Building the website
I worked closely with stakeholders to align on the goals of the website:
Get consumers to sign up for the waitlist for free genomic sequencing and join community on social channels to start engaging consumers on the mission and reason to participate. Be one of the leading blockchain companies that helps people truly understand so they can participate with enthusiasm, and advocate.
Target audience: All, especially investors. Tell a cohesive and compelling story of the mission, its significance to the world, and how Nebula Genomics is best positioned to become the market makers/category leaders of genomic data sharing and analysis.
Impart trustworthiness, transparency, and competency to potential investors, developers, crypto-enthusiasts, and consumers.
Wireframing
Low fidelity to high fidelity
I created an overview of the site architecture. Each page providing context around how content will be presented in each section.

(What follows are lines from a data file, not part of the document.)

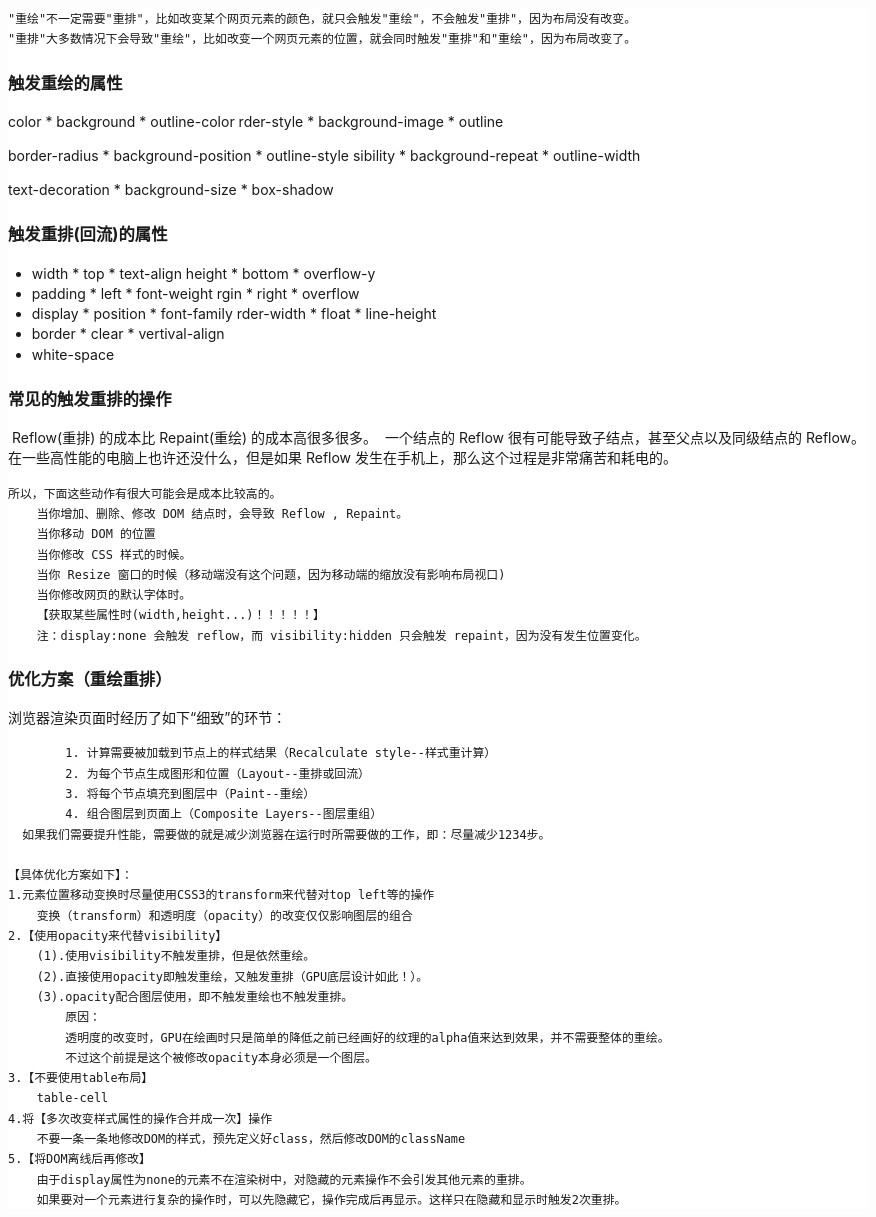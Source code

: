 	"重绘"不一定需要"重排"，比如改变某个网页元素的颜色，就只会触发"重绘"，不会触发"重排"，因为布局没有改变。
	"重排"大多数情况下会导致"重绘"，比如改变一个网页元素的位置，就会同时触发"重排"和"重绘"，因为布局改变了。

### 触发重绘的属性

color							* background							    	* outline-color
rder-style					 * background-image				     	* outline

border-radius			  * background-position					   * outline-style
sibility					      * background-repeat						* outline-width

text-decoration			* background-size							* box-shadow

### 触发重排(回流)的属性

   * width						* top								 	* text-align
     height					  * bottom							   * overflow-y
   * padding				   * left								      * font-weight
     rgin					      * right								    * overflow
   * display					* position							  * font-family
     rder-width			   * float								   * line-height
   * border					* clear									* vertival-align
* white-space

### 常见的触发重排的操作

​	Reflow(重排) 的成本比 Repaint(重绘) 的成本高很多很多。
​	一个结点的 Reflow 很有可能导致子结点，甚至父点以及同级结点的 Reflow。
​	在一些高性能的电脑上也许还没什么，但是如果 Reflow 发生在手机上，那么这个过程是非常痛苦和耗电的。
​	

	所以，下面这些动作有很大可能会是成本比较高的。
		当你增加、删除、修改 DOM 结点时，会导致 Reflow , Repaint。
		当你移动 DOM 的位置
		当你修改 CSS 样式的时候。
		当你 Resize 窗口的时候（移动端没有这个问题，因为移动端的缩放没有影响布局视口)
		当你修改网页的默认字体时。
		【获取某些属性时(width,height...)！！！！！】
		注：display:none 会触发 reflow，而 visibility:hidden 只会触发 repaint，因为没有发生位置变化。

### 优化方案（重绘重排）

浏览器渲染页面时经历了如下“细致”的环节：

     		1. 计算需要被加载到节点上的样式结果（Recalculate style--样式重计算）
     		2. 为每个节点生成图形和位置（Layout--重排或回流）
     		3. 将每个节点填充到图层中（Paint--重绘）
     		4. 组合图层到页面上（Composite Layers--图层重组）
      如果我们需要提升性能，需要做的就是减少浏览器在运行时所需要做的工作，即：尽量减少1234步。
    
    【具体优化方案如下】：
    1.元素位置移动变换时尽量使用CSS3的transform来代替对top left等的操作
    	变换（transform）和透明度（opacity）的改变仅仅影响图层的组合
    2.【使用opacity来代替visibility】
        (1).使用visibility不触发重排，但是依然重绘。
        (2).直接使用opacity即触发重绘，又触发重排（GPU底层设计如此！）。
        (3).opacity配合图层使用，即不触发重绘也不触发重排。
            原因：
    		透明度的改变时，GPU在绘画时只是简单的降低之前已经画好的纹理的alpha值来达到效果，并不需要整体的重绘。
    		不过这个前提是这个被修改opacity本身必须是一个图层。
    3.【不要使用table布局】
    	table-cell
    4.将【多次改变样式属性的操作合并成一次】操作
    	不要一条一条地修改DOM的样式，预先定义好class，然后修改DOM的className
    5.【将DOM离线后再修改】
    	由于display属性为none的元素不在渲染树中，对隐藏的元素操作不会引发其他元素的重排。
    	如果要对一个元素进行复杂的操作时，可以先隐藏它，操作完成后再显示。这样只在隐藏和显示时触发2次重排。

Starting off low fidelity helped to focus on defining the structure of the page and think big picture by not getting lost in details. When working with stakeholders, lo-fi helps to answer questions like: Does this user flow work? Do the proportions of text to image work? Is there enough white space?
Launched fully responsive website
The site went live on August 2018 with an all new look & feel for the brand. We introduced the new logo and seamlessly integrated the color palette throughout the site.
Future Considerations
The website was built with intentions to quickly scale as the next phase from a business perspective was to target consumers for conversion.
Some things we kept in mind to build for the future:
Portal for dApp devs
Product page that includes description and demo
Customer login portal to access data and apps
About us page to include a longer company background and story
Partner portal for researchers and big pharma with a special section for partnerships and data buyers
Press section can scale to house resources and research. As it grows, they can become own pages and archives of information.